─── DATA FOR THIS EXERCISE ───
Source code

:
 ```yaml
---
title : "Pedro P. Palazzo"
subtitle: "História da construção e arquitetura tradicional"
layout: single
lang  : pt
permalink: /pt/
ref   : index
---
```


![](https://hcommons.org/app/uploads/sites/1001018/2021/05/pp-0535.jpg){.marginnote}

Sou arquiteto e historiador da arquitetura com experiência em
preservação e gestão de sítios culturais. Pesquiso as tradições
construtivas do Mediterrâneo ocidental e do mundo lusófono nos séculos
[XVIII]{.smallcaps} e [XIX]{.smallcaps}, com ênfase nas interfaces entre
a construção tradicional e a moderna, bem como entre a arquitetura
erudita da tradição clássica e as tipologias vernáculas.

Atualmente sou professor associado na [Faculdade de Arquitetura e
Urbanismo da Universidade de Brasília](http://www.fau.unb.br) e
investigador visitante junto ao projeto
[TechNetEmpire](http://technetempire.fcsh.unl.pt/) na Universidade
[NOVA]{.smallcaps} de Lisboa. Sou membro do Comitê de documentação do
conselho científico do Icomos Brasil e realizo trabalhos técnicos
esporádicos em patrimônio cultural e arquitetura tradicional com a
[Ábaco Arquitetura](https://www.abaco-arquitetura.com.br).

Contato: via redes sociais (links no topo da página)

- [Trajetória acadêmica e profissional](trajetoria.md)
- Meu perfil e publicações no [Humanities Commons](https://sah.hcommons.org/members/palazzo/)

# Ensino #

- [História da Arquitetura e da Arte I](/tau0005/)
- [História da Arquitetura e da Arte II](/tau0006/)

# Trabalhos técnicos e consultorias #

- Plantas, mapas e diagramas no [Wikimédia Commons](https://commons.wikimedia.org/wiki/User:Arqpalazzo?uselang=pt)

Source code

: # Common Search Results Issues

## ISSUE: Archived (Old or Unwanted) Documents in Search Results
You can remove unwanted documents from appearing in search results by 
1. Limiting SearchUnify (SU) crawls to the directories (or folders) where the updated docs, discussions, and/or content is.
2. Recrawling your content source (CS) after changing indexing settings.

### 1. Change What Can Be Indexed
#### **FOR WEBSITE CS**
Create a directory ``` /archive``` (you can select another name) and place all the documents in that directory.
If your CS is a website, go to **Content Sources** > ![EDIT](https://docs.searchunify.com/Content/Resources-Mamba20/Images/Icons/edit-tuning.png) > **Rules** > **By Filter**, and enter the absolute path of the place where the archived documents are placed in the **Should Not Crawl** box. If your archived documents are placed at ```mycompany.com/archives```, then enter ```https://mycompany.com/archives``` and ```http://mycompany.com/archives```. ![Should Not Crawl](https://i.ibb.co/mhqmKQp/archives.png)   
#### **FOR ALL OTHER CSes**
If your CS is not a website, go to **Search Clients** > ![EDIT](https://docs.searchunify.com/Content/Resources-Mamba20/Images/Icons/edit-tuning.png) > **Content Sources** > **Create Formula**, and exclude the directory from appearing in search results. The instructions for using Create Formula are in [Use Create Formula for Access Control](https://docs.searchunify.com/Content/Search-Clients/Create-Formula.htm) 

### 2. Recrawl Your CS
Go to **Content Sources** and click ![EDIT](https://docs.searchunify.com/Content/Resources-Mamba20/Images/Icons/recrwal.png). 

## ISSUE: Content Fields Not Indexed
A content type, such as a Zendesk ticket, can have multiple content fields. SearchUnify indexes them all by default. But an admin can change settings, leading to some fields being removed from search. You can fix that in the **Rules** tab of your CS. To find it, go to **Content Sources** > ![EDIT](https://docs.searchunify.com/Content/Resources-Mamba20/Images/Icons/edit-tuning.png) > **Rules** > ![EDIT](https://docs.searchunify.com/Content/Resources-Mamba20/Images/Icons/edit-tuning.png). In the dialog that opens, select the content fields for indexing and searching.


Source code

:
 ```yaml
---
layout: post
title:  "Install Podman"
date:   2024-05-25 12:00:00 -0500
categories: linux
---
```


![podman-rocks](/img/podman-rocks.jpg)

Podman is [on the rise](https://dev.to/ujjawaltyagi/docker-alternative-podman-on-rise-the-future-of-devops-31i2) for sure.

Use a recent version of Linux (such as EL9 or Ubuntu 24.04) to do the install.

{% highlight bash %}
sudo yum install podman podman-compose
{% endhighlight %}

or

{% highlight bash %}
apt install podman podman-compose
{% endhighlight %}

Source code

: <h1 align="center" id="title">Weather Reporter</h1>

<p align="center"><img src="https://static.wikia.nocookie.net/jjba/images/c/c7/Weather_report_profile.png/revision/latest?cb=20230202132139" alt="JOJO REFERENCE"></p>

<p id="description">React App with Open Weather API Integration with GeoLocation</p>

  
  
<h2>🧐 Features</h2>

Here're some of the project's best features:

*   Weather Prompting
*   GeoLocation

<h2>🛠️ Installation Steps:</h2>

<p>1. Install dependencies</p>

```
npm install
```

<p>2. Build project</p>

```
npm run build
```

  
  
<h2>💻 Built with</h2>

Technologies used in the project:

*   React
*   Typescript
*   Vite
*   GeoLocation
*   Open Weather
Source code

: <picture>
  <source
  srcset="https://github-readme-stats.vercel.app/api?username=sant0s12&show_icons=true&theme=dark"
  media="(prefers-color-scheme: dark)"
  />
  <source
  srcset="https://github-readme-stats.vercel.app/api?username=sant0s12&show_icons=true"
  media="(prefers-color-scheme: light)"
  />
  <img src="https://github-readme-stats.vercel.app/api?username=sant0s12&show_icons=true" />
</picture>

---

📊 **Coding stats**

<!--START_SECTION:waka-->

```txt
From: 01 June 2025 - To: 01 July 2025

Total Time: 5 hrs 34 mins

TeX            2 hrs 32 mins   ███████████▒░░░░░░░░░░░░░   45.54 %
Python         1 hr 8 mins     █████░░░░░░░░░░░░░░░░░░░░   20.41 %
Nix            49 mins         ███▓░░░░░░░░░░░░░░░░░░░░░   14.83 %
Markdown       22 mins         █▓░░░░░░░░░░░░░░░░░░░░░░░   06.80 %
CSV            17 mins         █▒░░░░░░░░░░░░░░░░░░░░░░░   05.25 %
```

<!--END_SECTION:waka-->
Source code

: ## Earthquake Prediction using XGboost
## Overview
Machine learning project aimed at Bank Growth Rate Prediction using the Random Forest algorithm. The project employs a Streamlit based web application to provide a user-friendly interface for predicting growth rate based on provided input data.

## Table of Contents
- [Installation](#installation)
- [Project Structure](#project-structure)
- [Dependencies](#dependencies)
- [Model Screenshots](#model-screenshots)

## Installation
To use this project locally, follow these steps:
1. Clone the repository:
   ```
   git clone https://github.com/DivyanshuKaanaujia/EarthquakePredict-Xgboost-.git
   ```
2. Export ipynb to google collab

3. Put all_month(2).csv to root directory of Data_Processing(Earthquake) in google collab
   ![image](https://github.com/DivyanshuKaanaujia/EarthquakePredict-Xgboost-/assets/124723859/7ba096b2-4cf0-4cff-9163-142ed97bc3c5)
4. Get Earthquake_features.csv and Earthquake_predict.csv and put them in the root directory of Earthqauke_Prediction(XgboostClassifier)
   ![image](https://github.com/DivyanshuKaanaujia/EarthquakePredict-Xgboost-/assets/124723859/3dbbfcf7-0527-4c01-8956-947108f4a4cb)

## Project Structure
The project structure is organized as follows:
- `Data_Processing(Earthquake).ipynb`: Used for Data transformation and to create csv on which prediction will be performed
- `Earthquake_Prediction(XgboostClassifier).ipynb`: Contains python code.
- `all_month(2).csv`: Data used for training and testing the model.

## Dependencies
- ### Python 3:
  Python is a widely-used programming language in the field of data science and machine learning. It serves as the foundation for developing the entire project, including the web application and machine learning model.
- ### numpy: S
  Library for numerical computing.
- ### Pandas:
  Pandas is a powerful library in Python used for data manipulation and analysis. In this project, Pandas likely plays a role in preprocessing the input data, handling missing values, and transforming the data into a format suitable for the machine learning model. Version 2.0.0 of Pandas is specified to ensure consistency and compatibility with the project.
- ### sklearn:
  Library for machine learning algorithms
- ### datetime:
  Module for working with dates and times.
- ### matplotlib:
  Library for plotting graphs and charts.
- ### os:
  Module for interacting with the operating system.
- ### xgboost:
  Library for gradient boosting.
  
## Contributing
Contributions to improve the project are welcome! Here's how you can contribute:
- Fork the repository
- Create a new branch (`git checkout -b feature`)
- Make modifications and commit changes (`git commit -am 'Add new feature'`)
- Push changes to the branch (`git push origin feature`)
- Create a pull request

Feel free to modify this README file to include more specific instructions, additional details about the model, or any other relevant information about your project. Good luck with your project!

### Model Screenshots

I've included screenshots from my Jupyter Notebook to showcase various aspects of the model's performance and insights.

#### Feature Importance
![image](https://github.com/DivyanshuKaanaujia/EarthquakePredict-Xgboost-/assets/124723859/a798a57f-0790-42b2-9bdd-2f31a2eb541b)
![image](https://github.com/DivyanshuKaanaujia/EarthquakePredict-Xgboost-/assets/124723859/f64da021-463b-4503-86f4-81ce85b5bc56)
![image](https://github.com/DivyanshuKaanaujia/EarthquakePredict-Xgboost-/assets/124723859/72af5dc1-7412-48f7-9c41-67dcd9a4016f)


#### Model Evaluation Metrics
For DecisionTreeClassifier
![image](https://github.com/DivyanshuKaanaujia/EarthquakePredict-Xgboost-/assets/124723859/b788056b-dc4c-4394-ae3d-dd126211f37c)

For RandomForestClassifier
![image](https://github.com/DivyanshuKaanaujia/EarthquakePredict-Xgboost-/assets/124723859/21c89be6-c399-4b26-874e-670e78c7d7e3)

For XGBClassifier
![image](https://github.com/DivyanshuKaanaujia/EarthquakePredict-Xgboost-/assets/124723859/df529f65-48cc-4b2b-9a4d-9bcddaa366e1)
───
PROBLEM DETAILS >> Working from the records above, write out verbatim only the lines from the line containing "de documentação do" through the line containing "#### **FOR WEBSITE CS**".

YOUR SOLUTION >>
[NOVA]{.smallcaps} de Lisboa. Sou membro do Comitê de documentação do
conselho científico do Icomos Brasil e realizo trabalhos técnicos
esporádicos em patrimônio cultural e arquitetura tradicional com a
[Ábaco Arquitetura](https://www.abaco-arquitetura.com.br).

Contato: via redes sociais (links no topo da página)

- [Trajetória acadêmica e profissional](trajetoria.md)
- Meu perfil e publicações no [Humanities Commons](https://sah.hcommons.org/members/palazzo/)

# Ensino #

- [História da Arquitetura e da Arte I](/tau0005/)
- [História da Arquitetura e da Arte II](/tau0006/)

# Trabalhos técnicos e consultorias #

- Plantas, mapas e diagramas no [Wikimédia Commons](https://commons.wikimedia.org/wiki/User:Arqpalazzo?uselang=pt)

Source code

: # Common Search Results Issues

## ISSUE: Archived (Old or Unwanted) Documents in Search Results
You can remove unwanted documents from appearing in search results by 
1. Limiting SearchUnify (SU) crawls to the directories (or folders) where the updated docs, discussions, and/or content is.
2. Recrawling your content source (CS) after changing indexing settings.

### 1. Change What Can Be Indexed
#### **FOR WEBSITE CS**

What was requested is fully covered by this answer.